A pioneer in ESG datasets, RepRisk’s next move will be in spatial risk development.
“Our next step is combining these data sets with geospatial data,” Aeby explains. “If you have a gold mine with a tailings dam spilling over into protected areas you might have a report that suggests exactly that. But what if you could check the position of the mine and the protected area to see if this dam is adversely affecting it? We are going to link our documentary data with GPS coordinates and gather corresponding data sets.”
Going to the Source
RepRisk provides an invaluable early warning system for market practitioners, but Aeby believes there is more to be done to achieve a truly sustainable economy.
“90% of our business is with financial institutions, big pension funds, insurance companies, and banks or private equity,” Aeby says. “But ultimately we need to engage with companies directly.”
There are companies out there genuinely working to make positive change. What if, Aeby argues, instead of evaluating those companies for investors, RepRisk was showing those companies how to do better? How can you monitor and account for unintended consequences of even well-intentioned practices?
“There is a lot of talk about when it comes to transitioning into a low carbon economy and what that means in terms of protecting biodiversity,” Aeby says as an example. “If you are a jet engine manufacturer that wants to be carbon neutral you might transition to biofuels, but someone has to produce those biofuels, which involves a lot of monocultures and takes a lot of land to cultivate. We can help companies see what potential, inadvertent, or unwanted side effects their activities might drive. We are moving from evaluating companies to working with the companies directly to show them the consequences of their actions.”

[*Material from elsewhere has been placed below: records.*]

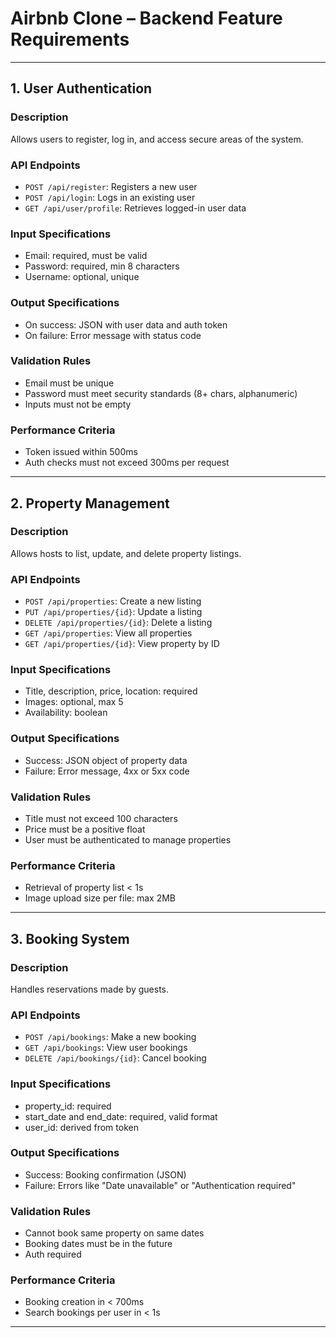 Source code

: # Airbnb Clone – Backend Feature Requirements

---

## 1. User Authentication

### Description
Allows users to register, log in, and access secure areas of the system.

### API Endpoints
- `POST /api/register`: Registers a new user
- `POST /api/login`: Logs in an existing user
- `GET /api/user/profile`: Retrieves logged-in user data

### Input Specifications
- Email: required, must be valid
- Password: required, min 8 characters
- Username: optional, unique

### Output Specifications
- On success: JSON with user data and auth token
- On failure: Error message with status code

### Validation Rules
- Email must be unique
- Password must meet security standards (8+ chars, alphanumeric)
- Inputs must not be empty

### Performance Criteria
- Token issued within 500ms
- Auth checks must not exceed 300ms per request

---

## 2. Property Management

### Description
Allows hosts to list, update, and delete property listings.

### API Endpoints
- `POST /api/properties`: Create a new listing
- `PUT /api/properties/{id}`: Update a listing
- `DELETE /api/properties/{id}`: Delete a listing
- `GET /api/properties`: View all properties
- `GET /api/properties/{id}`: View property by ID

### Input Specifications
- Title, description, price, location: required
- Images: optional, max 5
- Availability: boolean

### Output Specifications
- Success: JSON object of property data
- Failure: Error message, 4xx or 5xx code

### Validation Rules
- Title must not exceed 100 characters
- Price must be a positive float
- User must be authenticated to manage properties

### Performance Criteria
- Retrieval of property list < 1s
- Image upload size per file: max 2MB

---

## 3. Booking System

### Description
Handles reservations made by guests.

### API Endpoints
- `POST /api/bookings`: Make a new booking
- `GET /api/bookings`: View user bookings
- `DELETE /api/bookings/{id}`: Cancel booking

### Input Specifications
- property_id: required
- start_date and end_date: required, valid format
- user_id: derived from token

### Output Specifications
- Success: Booking confirmation (JSON)
- Failure: Errors like "Date unavailable" or "Authentication required"

### Validation Rules
- Cannot book same property on same dates
- Booking dates must be in the future
- Auth required

### Performance Criteria
- Booking creation in < 700ms
- Search bookings per user in < 1s

---

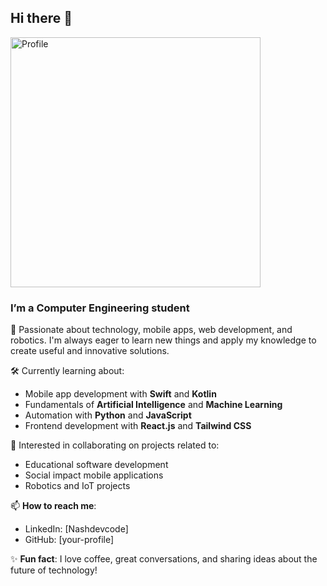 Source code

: ## Hi there 👋

<img src="https://github.com/user-attachments/assets/1fa3697b-f8e4-42ed-8f32-b053952c83e3" alt="Profile" width="400" height="auto" />

### I’m a Computer Engineering student 

🚀 Passionate about technology, mobile apps, web development, and robotics. I'm always eager to learn new things and apply my knowledge to create useful and innovative solutions.

🛠️ Currently learning about:
- Mobile app development with **Swift** and **Kotlin**
- Fundamentals of **Artificial Intelligence** and **Machine Learning**
- Automation with **Python** and **JavaScript**
- Frontend development with **React.js** and **Tailwind CSS**

👾 Interested in collaborating on projects related to:
- Educational software development
- Social impact mobile applications
- Robotics and IoT projects

📫 **How to reach me**:
- LinkedIn: [Nashdevcode]
- GitHub: [your-profile]

✨ **Fun fact**: I love coffee, great conversations, and sharing ideas about the future of technology!
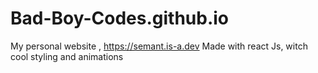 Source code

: # Bad-Boy-Codes.github.io

My personal website , https://semant.is-a.dev
Made with react Js, witch cool styling and animations
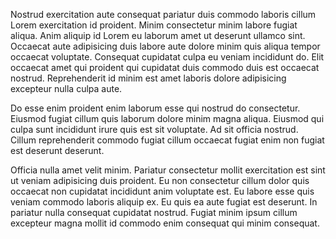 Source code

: Nostrud exercitation aute consequat pariatur duis commodo laboris cillum Lorem exercitation id proident. Minim consectetur minim labore fugiat aliqua. Anim aliquip id Lorem eu laborum amet ut deserunt ullamco sint. Occaecat aute adipisicing duis labore aute dolore minim quis aliqua tempor occaecat voluptate. Consequat cupidatat culpa eu veniam incididunt do. Elit occaecat amet qui proident qui cupidatat duis commodo duis est occaecat nostrud. Reprehenderit id minim est amet laboris dolore adipisicing excepteur nulla culpa aute.

Do esse enim proident enim laborum esse qui nostrud do consectetur. Eiusmod fugiat cillum quis laborum dolore minim magna aliqua. Eiusmod qui culpa sunt incididunt irure quis est sit voluptate. Ad sit officia nostrud. Cillum reprehenderit commodo fugiat cillum occaecat fugiat enim non fugiat est deserunt deserunt.

Officia nulla amet velit minim. Pariatur consectetur mollit exercitation est sint ut veniam adipisicing duis proident. Eu non consectetur cillum dolor quis occaecat non cupidatat incididunt anim voluptate est. Eu labore esse quis veniam commodo laboris aliquip ex. Eu quis ea aute fugiat est deserunt. In pariatur nulla consequat cupidatat nostrud. Fugiat minim ipsum cillum excepteur magna mollit id commodo enim consequat qui minim consequat.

Machine learning and artificial intelligence are buzzwords across the tech sector, but RepRisk demonstrates real concrete applications for that technology. It is an appealing prospect for data scientists and technologists.
“The people we hire share our mission to provide transparency in business conduct. We make companies accountable and the world a better place,” Aeby says. “We’re doing it using the latest technology.”